Gli strumenti del B. giunti fino a noi sono molto rari e non recano mai la data di fabbricazione. A tuttavia possibile ricostruire una certa cronologia dei suoi strumenti, che spaziano dalla viola da gamba di aspetto quasi gotico fino al violino moderno, seguendo l'evoluzione di alcuni elementi, ad esempio il taglio delle aperture, che vanno dall'antico C della viola da gamba alla f perfettamente definita dei suoi violini. Il modello dil violino e della viola, della quale il B. aveva perfezionato la forma, conferendole l'aspetto definitivo, varia da un tipo con tavole molto arcuate a uno con le volte più basse, preferibile. dal punto di vista della sonorità. Anche le dimensioni variano secondo i modelli. Una caratteristica dei suoi strumenti è il parallelismo delle f, lunghe e appuntite, che sarà poi ripreso dal Maggini. Il legno era sempre scelto con molta cura e gli spessori - determinanti per il suono - regolati con particolare attenzione. Le curve mediane sono poco profonde e il riccio non è sempre molto curato. La vernice, in origine rosso bruna o giallo ambrata, si è spesso scurita coi tempo fino a diventare quasi nera. Il B. costruì anche violoncelli e bassetti di viola, ma rimase insuperato per i contrabbassi.

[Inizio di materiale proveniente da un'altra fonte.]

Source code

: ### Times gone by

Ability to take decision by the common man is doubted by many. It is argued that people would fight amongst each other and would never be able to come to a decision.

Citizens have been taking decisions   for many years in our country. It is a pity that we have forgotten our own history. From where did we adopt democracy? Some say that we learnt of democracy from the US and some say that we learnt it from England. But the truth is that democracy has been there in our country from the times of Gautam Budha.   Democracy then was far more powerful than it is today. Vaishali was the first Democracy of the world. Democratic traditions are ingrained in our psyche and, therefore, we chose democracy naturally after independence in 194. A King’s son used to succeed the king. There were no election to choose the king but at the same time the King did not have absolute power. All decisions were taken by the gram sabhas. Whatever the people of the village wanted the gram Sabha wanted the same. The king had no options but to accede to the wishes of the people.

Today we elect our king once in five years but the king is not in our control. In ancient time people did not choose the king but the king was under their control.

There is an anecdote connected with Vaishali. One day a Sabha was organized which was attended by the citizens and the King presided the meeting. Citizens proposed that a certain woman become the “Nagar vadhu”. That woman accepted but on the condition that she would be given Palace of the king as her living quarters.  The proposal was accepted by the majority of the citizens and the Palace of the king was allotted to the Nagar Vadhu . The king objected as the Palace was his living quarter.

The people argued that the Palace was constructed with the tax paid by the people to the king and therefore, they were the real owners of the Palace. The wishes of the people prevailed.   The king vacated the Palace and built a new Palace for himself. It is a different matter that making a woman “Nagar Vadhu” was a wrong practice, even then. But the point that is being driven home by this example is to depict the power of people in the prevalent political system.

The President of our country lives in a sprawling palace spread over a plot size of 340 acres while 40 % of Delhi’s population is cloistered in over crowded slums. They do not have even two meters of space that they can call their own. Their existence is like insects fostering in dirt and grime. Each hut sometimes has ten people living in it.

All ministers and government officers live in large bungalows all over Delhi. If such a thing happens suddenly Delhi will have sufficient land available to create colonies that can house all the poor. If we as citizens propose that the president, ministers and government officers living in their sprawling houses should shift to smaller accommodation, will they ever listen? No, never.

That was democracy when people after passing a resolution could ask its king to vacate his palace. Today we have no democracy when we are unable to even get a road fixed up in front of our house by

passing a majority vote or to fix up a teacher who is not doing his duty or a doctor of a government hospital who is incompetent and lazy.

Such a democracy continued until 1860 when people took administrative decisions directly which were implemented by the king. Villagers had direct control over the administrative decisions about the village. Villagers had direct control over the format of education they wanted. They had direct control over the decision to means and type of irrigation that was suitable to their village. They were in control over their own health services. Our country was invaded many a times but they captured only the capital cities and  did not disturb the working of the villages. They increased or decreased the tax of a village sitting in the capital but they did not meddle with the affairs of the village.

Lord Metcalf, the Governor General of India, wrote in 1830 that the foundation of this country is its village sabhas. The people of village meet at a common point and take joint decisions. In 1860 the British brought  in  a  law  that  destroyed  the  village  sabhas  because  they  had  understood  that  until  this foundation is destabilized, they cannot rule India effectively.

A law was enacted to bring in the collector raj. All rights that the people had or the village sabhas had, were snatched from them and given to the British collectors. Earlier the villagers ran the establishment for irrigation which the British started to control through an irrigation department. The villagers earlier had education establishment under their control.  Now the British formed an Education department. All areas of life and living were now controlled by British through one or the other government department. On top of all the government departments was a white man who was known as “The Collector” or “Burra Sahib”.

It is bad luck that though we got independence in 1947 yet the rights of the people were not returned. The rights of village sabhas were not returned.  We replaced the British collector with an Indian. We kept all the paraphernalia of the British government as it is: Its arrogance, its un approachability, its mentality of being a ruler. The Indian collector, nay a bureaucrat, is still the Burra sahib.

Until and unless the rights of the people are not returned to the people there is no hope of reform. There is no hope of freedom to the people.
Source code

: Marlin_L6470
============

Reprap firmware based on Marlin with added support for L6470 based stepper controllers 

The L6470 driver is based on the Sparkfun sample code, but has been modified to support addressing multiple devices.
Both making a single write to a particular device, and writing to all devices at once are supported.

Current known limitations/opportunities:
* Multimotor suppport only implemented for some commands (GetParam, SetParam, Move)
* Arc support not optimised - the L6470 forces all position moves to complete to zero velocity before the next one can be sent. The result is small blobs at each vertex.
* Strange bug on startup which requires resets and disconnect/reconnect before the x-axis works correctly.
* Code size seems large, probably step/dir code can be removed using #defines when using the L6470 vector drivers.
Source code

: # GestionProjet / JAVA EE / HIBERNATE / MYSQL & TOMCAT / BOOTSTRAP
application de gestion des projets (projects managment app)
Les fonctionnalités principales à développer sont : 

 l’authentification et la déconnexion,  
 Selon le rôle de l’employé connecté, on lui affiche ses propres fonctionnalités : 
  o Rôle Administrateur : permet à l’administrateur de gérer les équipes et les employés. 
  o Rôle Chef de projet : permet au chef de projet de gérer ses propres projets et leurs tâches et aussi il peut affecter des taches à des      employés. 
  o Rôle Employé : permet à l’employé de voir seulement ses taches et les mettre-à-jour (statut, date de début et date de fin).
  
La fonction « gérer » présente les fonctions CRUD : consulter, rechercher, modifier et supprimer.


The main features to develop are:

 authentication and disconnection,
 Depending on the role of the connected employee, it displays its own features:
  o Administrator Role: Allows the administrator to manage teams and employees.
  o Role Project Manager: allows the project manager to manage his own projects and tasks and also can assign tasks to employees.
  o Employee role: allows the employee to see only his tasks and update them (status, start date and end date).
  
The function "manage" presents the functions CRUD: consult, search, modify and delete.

Non tutte le liste di strumenti del B. compilate dai vari liutologi collimano. Conservate sono rimaste alcune viole nel Museo del conservatorio di Bruxelles e nella collezione Hill di Londra, che comprende anche un violoncello e una viola da gamba. Al Victoria and Albert Museum di Londra si trovano due viole da gamba e un violino, e nell'Altes Musikinstrumente Museurn di Vienna il terzetto di viole costruito verso il 1580. Dei violini, il più famoso è quello già appartenuto a Ole Bull (ora al Museo d'Arte e Industria delle Terre dell'Ovest, di Bergen).

Alla morte del B. il figlio primogenito Francesco, rimasto proprietario della casa in via delle Cossere, vi lavorò ancora per alcuni anni, producendo, secondo le testimonianze dei vari liutologi, violini di piccolo formato, lire da gamba e liuti. Secondo il Butturini una sua viola recava l'etichetta "D. Francesco, quondarn G. da Salò". Di lui rimane però soltanto una lira da gamba costruita presumibilmente nel 1612, conservata nella raccolta W. Heyer di Colonia. Francesco morì presumibilmente fra il 1614 e il 1620.